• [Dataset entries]
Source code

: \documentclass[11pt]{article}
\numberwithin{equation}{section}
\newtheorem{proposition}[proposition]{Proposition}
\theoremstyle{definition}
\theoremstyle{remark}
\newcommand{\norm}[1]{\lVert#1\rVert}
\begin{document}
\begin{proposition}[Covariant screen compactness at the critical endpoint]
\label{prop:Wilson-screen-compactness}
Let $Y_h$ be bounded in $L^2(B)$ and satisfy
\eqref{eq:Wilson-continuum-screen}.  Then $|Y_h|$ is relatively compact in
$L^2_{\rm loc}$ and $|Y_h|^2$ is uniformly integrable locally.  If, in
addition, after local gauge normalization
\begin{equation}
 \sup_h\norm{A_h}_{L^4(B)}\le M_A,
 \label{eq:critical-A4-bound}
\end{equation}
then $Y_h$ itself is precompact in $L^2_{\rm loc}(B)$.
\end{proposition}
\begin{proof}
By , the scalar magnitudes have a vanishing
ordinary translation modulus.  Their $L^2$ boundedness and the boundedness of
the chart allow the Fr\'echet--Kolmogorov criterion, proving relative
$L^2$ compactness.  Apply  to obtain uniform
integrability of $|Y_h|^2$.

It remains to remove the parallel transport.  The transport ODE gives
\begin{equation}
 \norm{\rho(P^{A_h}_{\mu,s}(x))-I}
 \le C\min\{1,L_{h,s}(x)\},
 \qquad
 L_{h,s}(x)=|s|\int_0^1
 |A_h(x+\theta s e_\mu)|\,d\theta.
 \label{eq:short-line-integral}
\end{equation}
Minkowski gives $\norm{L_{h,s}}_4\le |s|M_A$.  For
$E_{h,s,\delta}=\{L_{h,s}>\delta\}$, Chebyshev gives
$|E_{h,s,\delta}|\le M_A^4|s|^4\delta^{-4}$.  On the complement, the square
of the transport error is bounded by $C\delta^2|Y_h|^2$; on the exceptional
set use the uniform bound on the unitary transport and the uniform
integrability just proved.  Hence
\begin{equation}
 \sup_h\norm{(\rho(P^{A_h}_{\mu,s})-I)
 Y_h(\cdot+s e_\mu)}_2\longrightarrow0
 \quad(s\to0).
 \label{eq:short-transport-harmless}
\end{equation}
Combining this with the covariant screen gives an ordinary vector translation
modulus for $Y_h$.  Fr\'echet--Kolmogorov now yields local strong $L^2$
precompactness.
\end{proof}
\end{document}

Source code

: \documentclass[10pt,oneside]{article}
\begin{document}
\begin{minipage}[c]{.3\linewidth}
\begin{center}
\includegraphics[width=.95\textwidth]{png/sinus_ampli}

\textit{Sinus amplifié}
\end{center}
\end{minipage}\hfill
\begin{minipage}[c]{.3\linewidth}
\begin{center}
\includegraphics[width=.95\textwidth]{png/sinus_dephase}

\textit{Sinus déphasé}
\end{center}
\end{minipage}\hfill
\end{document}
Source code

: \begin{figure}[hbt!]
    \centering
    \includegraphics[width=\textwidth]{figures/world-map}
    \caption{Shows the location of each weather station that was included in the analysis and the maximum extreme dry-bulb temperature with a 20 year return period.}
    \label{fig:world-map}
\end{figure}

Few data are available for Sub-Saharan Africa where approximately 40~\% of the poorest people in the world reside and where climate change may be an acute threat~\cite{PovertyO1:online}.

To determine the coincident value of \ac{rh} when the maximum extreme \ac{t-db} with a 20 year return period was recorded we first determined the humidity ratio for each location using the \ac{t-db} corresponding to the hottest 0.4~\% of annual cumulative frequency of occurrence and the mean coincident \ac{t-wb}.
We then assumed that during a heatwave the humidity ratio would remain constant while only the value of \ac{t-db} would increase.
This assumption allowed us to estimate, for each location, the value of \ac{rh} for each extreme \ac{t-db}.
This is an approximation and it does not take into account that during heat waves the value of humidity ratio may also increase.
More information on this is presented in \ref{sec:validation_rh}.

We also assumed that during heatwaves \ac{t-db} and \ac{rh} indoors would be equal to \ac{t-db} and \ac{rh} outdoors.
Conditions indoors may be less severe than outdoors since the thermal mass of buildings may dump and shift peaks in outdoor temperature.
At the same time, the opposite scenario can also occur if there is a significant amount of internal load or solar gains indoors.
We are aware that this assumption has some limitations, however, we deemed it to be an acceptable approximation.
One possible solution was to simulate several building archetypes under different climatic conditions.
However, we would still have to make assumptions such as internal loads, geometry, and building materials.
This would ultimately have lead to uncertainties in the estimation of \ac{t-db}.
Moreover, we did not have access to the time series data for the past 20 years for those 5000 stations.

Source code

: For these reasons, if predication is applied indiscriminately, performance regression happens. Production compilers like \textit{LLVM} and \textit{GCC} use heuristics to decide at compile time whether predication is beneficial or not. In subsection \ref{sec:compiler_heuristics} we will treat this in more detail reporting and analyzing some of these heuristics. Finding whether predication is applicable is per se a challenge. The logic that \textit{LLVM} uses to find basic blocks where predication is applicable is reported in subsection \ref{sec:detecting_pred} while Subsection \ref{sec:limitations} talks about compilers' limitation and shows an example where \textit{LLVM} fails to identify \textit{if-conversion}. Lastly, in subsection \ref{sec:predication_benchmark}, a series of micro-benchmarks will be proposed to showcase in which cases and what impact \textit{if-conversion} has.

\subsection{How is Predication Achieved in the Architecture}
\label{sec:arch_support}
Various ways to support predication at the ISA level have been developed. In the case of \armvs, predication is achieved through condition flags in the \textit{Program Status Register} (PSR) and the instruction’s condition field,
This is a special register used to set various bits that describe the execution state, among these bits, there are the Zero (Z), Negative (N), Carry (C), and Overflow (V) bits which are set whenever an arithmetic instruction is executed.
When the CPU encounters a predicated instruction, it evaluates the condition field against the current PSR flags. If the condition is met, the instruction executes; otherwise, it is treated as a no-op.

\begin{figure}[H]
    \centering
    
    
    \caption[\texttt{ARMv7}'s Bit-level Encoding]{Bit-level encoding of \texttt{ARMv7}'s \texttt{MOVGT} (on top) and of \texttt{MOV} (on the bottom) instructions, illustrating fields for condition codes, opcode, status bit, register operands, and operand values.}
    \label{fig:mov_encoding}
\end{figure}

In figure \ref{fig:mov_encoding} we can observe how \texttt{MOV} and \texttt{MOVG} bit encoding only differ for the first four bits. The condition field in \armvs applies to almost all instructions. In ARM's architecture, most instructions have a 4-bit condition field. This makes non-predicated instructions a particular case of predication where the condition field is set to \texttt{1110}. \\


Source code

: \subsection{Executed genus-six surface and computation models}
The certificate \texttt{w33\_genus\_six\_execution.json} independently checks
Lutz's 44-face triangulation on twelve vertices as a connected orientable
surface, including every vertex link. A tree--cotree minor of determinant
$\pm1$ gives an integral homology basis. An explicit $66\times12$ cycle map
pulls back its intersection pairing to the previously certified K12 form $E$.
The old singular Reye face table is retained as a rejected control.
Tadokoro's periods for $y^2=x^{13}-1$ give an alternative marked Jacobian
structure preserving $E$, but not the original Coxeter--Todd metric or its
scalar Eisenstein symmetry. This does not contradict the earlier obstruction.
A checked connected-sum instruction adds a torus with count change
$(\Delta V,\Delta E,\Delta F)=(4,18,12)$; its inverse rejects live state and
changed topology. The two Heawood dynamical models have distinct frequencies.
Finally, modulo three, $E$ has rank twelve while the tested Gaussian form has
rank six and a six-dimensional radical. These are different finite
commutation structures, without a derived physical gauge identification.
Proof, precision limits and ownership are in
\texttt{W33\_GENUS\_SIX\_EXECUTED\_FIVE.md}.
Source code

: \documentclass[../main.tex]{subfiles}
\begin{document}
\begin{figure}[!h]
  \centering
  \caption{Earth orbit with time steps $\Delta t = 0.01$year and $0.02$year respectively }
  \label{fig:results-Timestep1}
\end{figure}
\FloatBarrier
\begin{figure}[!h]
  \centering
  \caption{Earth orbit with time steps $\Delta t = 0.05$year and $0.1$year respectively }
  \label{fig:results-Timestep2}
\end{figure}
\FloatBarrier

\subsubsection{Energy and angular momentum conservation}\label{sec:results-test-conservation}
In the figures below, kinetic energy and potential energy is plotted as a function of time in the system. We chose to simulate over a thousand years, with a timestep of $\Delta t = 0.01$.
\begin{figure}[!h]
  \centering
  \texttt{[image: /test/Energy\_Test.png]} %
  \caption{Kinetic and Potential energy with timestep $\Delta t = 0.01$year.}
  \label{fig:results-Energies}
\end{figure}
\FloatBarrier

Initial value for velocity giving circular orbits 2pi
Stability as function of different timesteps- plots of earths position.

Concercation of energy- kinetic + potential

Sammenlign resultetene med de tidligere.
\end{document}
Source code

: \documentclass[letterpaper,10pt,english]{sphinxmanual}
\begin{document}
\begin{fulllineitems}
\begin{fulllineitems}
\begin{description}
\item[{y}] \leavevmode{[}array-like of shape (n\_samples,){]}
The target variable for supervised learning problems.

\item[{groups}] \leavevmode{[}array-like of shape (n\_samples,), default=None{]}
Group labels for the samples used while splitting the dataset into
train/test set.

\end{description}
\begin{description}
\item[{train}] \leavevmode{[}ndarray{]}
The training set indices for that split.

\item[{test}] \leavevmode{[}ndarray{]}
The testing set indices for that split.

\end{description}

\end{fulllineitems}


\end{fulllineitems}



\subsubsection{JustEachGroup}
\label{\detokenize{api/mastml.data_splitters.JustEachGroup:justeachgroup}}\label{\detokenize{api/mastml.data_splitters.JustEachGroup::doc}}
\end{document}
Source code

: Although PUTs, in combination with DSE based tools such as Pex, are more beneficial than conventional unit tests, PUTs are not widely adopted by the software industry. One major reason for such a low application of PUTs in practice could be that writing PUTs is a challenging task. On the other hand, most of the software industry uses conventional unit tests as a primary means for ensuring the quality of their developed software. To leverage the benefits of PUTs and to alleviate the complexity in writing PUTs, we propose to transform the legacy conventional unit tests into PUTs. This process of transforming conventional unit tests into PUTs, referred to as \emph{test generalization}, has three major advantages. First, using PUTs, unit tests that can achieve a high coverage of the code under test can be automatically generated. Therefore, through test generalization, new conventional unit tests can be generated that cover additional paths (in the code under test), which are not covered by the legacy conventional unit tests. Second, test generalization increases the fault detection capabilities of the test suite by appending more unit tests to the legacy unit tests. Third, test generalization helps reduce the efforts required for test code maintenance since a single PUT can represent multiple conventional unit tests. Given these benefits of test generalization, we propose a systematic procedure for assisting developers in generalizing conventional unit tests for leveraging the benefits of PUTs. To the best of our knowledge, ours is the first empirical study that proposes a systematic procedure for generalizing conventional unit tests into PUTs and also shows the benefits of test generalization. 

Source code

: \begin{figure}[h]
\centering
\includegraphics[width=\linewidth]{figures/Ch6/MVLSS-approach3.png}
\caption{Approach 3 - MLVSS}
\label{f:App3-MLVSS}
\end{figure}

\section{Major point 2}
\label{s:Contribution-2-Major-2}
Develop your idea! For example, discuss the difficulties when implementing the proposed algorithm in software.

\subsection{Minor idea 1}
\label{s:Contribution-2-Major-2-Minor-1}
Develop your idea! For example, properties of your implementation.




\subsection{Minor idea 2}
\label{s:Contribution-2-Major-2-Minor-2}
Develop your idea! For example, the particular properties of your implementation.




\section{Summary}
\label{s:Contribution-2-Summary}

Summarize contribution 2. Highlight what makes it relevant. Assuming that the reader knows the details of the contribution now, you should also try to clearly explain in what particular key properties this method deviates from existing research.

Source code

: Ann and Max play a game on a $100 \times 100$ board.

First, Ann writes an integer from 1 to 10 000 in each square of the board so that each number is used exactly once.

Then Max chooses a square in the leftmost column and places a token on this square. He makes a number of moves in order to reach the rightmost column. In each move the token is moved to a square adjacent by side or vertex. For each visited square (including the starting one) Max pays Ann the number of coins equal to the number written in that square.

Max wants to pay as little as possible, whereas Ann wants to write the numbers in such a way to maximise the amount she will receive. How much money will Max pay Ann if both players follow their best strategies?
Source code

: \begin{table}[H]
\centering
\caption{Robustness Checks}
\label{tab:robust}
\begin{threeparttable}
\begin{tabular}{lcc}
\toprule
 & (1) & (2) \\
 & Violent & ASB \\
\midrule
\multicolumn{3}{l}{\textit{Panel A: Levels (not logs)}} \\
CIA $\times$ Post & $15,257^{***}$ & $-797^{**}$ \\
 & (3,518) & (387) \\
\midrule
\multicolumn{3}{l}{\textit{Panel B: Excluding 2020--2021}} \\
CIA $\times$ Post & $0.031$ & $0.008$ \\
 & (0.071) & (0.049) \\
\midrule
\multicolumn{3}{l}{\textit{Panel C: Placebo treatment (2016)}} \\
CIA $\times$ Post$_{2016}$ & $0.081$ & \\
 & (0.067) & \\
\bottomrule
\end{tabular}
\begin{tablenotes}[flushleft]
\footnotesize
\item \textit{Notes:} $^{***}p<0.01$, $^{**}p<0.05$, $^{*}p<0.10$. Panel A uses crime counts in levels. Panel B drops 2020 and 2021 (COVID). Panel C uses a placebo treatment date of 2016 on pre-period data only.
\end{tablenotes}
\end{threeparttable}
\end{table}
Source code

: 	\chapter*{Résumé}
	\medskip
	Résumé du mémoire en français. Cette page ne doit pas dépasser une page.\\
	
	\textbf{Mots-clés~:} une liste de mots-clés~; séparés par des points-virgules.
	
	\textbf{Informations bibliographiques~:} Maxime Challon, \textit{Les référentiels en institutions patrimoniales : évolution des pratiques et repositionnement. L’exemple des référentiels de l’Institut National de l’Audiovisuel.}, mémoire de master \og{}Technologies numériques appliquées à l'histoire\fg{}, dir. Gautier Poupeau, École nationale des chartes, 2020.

• [What the task asks] Please give only the number of lines above that contain "implementation".

• [Exercise result] 2